Buscar a la “mejor persona” parecería un criterio muy natural, pero no lo es: al designar a los funcionarios, por lo general los gobernantes privilegian criterios políticos, en el sentido de nombrar personas ya sea para fortalecer sus propios partidos y cuadros, o para construir coaliciones, compartiendo el poder con aliados en aras de la gobernabilidad. Cada apuesta tiene riesgos: la excelencia tecnocrática genera mejores buenas ideas, pero sin respaldo o sostén político ellas resultan inviables. Y la lógica política-coalicional fortalece las capacidades de negociación, pero también puede generar clientelismo, ineficacia y hasta corrupción.

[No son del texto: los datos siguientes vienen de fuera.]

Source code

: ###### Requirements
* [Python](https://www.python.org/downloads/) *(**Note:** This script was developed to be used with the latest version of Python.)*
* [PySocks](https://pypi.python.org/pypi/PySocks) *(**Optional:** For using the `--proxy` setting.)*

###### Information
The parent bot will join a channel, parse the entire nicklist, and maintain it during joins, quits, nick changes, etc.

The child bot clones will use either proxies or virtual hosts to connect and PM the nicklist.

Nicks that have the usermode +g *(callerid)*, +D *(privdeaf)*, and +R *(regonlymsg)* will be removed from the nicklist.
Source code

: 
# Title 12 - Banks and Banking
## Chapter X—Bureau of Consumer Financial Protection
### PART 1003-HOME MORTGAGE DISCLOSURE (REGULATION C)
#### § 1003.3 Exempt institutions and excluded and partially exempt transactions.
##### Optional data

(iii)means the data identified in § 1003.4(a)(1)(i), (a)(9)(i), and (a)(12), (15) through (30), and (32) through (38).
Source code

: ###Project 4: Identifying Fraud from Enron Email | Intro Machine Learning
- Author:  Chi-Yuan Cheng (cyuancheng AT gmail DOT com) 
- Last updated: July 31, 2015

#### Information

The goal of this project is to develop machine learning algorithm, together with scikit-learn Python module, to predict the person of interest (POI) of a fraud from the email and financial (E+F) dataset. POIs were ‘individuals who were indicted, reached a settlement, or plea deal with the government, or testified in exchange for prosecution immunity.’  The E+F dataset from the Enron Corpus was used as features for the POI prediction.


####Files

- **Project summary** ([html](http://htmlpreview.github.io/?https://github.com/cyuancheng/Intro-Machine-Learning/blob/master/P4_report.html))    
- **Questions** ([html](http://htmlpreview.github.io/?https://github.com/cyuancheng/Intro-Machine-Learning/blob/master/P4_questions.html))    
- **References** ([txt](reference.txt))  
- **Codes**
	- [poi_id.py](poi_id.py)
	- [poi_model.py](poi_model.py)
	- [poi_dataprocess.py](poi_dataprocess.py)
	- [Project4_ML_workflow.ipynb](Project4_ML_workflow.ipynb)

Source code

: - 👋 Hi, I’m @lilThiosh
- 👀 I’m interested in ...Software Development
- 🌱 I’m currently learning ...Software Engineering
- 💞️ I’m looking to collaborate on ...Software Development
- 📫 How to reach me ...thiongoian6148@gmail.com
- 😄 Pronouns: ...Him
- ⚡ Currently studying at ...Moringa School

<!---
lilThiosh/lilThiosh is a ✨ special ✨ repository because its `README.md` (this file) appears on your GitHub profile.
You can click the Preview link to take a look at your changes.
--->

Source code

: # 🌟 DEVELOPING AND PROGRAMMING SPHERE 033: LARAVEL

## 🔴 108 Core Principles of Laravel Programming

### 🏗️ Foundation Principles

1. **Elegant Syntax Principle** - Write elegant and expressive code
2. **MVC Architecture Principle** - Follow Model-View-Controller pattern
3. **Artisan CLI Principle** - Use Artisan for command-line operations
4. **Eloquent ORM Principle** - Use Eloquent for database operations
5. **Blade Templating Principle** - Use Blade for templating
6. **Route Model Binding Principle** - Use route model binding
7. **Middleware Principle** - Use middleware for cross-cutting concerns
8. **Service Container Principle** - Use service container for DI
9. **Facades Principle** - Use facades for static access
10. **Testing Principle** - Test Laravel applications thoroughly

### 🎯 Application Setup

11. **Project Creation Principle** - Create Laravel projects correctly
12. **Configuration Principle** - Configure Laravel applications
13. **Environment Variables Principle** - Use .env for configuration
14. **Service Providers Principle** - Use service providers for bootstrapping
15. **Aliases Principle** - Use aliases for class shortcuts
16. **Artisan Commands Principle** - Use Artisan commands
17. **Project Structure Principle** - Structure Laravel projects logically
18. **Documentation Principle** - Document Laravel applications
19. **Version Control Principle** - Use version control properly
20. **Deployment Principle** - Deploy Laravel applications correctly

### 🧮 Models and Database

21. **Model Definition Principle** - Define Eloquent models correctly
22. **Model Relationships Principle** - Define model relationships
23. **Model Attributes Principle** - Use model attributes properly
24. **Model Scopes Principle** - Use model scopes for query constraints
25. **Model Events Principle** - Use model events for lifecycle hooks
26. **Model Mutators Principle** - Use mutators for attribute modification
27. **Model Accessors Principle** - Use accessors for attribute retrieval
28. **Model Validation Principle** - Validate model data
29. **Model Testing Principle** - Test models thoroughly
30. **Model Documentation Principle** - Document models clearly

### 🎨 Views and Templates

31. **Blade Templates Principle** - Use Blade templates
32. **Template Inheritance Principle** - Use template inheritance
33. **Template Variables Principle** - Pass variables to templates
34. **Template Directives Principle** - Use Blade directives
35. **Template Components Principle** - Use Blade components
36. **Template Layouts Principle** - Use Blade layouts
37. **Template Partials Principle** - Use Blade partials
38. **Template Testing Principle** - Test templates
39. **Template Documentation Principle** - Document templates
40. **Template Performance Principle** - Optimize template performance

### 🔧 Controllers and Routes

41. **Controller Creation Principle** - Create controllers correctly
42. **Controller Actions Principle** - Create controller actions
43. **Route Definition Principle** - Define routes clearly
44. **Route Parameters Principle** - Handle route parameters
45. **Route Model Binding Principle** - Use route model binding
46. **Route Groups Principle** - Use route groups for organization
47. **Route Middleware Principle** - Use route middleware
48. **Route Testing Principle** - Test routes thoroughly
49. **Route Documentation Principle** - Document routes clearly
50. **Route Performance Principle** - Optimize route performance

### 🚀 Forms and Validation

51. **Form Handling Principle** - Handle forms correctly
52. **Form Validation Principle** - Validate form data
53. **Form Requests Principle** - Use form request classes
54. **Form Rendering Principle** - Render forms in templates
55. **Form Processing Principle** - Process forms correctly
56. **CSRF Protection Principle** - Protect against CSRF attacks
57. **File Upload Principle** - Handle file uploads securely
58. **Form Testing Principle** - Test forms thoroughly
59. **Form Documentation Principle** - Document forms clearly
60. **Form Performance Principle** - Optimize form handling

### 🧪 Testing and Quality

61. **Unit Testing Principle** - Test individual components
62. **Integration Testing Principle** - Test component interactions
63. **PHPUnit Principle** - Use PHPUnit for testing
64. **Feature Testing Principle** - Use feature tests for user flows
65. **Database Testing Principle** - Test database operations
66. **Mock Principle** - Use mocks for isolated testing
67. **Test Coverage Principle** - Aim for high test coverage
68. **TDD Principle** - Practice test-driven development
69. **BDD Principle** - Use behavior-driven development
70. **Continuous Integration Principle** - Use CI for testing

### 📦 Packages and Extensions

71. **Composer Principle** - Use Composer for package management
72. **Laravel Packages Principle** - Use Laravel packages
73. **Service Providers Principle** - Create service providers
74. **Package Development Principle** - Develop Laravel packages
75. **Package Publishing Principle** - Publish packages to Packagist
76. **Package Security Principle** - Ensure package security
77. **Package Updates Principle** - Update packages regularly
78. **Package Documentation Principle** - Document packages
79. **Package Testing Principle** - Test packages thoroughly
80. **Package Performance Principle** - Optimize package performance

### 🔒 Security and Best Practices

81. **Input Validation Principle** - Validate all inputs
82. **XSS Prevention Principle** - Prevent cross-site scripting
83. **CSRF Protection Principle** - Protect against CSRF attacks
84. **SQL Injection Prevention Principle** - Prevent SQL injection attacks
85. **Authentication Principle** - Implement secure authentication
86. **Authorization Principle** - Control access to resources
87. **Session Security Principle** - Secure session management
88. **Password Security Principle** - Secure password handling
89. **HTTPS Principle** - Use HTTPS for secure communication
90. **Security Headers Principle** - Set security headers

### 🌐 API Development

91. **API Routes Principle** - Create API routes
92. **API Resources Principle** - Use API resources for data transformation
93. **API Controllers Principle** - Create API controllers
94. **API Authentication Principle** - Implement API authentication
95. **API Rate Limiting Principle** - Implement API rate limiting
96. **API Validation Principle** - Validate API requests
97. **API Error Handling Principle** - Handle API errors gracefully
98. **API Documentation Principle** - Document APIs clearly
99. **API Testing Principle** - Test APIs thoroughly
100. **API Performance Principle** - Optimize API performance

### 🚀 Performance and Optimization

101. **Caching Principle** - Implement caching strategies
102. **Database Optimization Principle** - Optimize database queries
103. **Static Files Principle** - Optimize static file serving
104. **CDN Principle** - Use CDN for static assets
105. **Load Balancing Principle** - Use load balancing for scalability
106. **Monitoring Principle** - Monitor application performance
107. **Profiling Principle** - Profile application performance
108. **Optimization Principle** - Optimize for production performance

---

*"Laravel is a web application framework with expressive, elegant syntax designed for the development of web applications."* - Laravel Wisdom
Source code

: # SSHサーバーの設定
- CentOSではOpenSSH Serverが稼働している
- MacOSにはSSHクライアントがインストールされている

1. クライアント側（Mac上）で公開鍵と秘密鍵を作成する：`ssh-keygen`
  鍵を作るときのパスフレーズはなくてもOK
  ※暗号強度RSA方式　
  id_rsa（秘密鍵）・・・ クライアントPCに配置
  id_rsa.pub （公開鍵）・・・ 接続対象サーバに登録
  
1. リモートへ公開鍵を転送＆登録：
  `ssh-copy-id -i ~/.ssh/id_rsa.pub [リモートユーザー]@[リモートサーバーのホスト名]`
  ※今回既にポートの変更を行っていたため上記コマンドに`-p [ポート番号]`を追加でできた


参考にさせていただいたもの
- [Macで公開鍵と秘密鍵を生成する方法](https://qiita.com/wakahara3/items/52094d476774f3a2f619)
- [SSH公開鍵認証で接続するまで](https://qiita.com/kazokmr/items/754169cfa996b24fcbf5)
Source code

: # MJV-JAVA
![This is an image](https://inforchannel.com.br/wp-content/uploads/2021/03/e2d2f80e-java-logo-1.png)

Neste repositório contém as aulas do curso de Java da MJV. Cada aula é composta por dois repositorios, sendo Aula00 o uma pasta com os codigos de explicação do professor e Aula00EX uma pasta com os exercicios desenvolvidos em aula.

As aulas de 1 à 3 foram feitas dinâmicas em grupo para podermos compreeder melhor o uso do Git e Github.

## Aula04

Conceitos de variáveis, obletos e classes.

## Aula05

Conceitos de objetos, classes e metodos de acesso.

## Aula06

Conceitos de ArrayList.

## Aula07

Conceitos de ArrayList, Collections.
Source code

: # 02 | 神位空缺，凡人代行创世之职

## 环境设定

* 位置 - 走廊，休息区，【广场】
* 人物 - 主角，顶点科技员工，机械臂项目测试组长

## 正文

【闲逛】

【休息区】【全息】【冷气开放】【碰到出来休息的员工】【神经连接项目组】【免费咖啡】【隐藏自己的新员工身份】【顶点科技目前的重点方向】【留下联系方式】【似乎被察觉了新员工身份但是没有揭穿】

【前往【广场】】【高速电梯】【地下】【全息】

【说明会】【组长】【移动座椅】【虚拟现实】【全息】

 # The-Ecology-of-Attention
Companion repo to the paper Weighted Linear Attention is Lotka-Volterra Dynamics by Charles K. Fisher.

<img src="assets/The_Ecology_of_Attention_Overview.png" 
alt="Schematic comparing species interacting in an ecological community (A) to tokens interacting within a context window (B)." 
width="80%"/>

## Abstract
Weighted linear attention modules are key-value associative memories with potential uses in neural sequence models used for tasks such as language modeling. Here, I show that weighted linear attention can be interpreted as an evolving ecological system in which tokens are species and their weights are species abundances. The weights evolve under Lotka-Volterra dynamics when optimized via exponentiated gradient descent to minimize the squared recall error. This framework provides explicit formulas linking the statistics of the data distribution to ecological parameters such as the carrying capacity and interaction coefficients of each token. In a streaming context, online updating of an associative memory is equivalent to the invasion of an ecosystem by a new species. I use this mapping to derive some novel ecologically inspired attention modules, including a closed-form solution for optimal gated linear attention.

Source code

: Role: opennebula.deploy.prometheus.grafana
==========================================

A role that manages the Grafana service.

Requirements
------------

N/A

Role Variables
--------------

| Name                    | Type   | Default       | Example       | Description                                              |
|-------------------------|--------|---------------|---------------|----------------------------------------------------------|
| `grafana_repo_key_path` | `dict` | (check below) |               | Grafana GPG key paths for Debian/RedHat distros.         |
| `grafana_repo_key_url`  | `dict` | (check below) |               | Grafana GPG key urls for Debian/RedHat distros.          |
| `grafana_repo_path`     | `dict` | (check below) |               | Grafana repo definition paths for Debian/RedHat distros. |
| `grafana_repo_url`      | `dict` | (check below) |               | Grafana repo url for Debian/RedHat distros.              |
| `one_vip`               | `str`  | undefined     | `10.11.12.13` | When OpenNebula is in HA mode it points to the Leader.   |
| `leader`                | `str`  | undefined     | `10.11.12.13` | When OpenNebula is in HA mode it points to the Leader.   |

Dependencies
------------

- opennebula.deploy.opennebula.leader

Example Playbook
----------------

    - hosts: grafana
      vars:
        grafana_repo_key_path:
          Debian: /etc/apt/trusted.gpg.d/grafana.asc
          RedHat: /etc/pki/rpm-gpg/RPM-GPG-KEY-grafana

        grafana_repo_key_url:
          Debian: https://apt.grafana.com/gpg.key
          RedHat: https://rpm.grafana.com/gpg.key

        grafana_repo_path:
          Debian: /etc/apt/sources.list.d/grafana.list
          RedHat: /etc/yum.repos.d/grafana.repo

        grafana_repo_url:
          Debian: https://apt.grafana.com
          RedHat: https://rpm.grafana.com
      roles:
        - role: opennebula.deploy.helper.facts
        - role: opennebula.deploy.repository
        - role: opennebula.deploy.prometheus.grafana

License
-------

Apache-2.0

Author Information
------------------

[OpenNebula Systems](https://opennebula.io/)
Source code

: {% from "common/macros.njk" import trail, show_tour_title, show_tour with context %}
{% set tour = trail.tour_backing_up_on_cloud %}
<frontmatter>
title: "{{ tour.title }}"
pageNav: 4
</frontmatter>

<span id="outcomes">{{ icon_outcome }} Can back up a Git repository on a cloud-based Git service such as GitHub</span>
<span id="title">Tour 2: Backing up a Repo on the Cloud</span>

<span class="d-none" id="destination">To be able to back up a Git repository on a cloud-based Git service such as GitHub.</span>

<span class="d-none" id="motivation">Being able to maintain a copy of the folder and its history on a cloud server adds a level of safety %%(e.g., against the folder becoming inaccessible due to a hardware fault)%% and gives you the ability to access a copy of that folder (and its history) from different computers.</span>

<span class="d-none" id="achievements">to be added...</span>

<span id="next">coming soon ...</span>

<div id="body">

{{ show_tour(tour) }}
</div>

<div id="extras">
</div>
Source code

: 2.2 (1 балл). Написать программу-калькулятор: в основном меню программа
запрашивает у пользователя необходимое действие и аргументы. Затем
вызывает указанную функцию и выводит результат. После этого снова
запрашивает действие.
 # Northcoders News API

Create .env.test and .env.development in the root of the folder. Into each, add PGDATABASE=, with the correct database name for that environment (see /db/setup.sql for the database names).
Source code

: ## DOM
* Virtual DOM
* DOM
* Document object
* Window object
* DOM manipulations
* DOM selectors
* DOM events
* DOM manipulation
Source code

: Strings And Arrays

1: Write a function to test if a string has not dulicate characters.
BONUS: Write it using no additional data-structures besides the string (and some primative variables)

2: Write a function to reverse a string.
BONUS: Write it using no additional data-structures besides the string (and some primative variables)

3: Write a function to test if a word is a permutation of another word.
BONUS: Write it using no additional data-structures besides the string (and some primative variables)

En 1994 la politóloga estadounidense Barbara Geddes publicó un libro, “El dilema del político” (Politician’s Dilemma. Building State Capacity in Latin America), en el que señalaba que los políticos enfrentaban un trade-off entre disponer del aparato público para prácticas de patronazgo y clientelismo buscando construir legitimidad política, o seguir lógicas meritocráticas para lograr mayor eficiencia en las políticas públicas. Y apuntaba a que acaso gobiernos con partidos grandes o coaliciones muy amplias privilegiarían lo primero, mientras que partidos más personalistas y débiles privilegiarían lo segundo. En el Perú, el debilitamiento de los partidos políticos desde la década de los años noventa ha hecho que cada vez más los cargos públicos recaigan en expertos independientes, antes que en cuadros partidarios. En más de una ocasión he llamado la atención sobre cómo esto explica la paradoja del crecimiento económico con reducción de pobreza de los últimos años, a pesar de nuestra extrema debilidad política e institucional.
Esta tendencia se ve con mucha mayor claridad en el gobierno de Kuczynski. En la medida en que el partido Peruano por el Kambio es prácticamente inexistente, no hay prácticamente presiones para acceder al aparato público, con lo que una lógica tecnocrática y meritocrática de nombramientos se abre paso casi sin resistencias. Ya sea ha dicho que el gran desafío que tiene este gobierno, esencialmente de tecnócratas independientes, es construir los acuerdos políticos y los consensos y la legitimidad social necesaria para llevar adelante sus propuestas. Es decir, hacer política. Pero para el gobierno de Kuczynski optar por un gabinete político prácticamente no era una opción, porque la construcción de acuerdos políticos pasa necesariamente por lograr una relación de cooperación mínima con el fujimorismo, antes que por construir coaliciones amplias. La única manera de gestar esa cooperación es legitimando socialmente las iniciativas de política, para hacer políticamente costoso al fujimorismo oponerse a las mismas. Prueba de fuego para la capacidad de persuación, argumentación, comunicación del gobierno en general y de los ministros en particular. Hacer de la necesidad virtud podría ser el refrán de este gobierno. ¿Se podrá?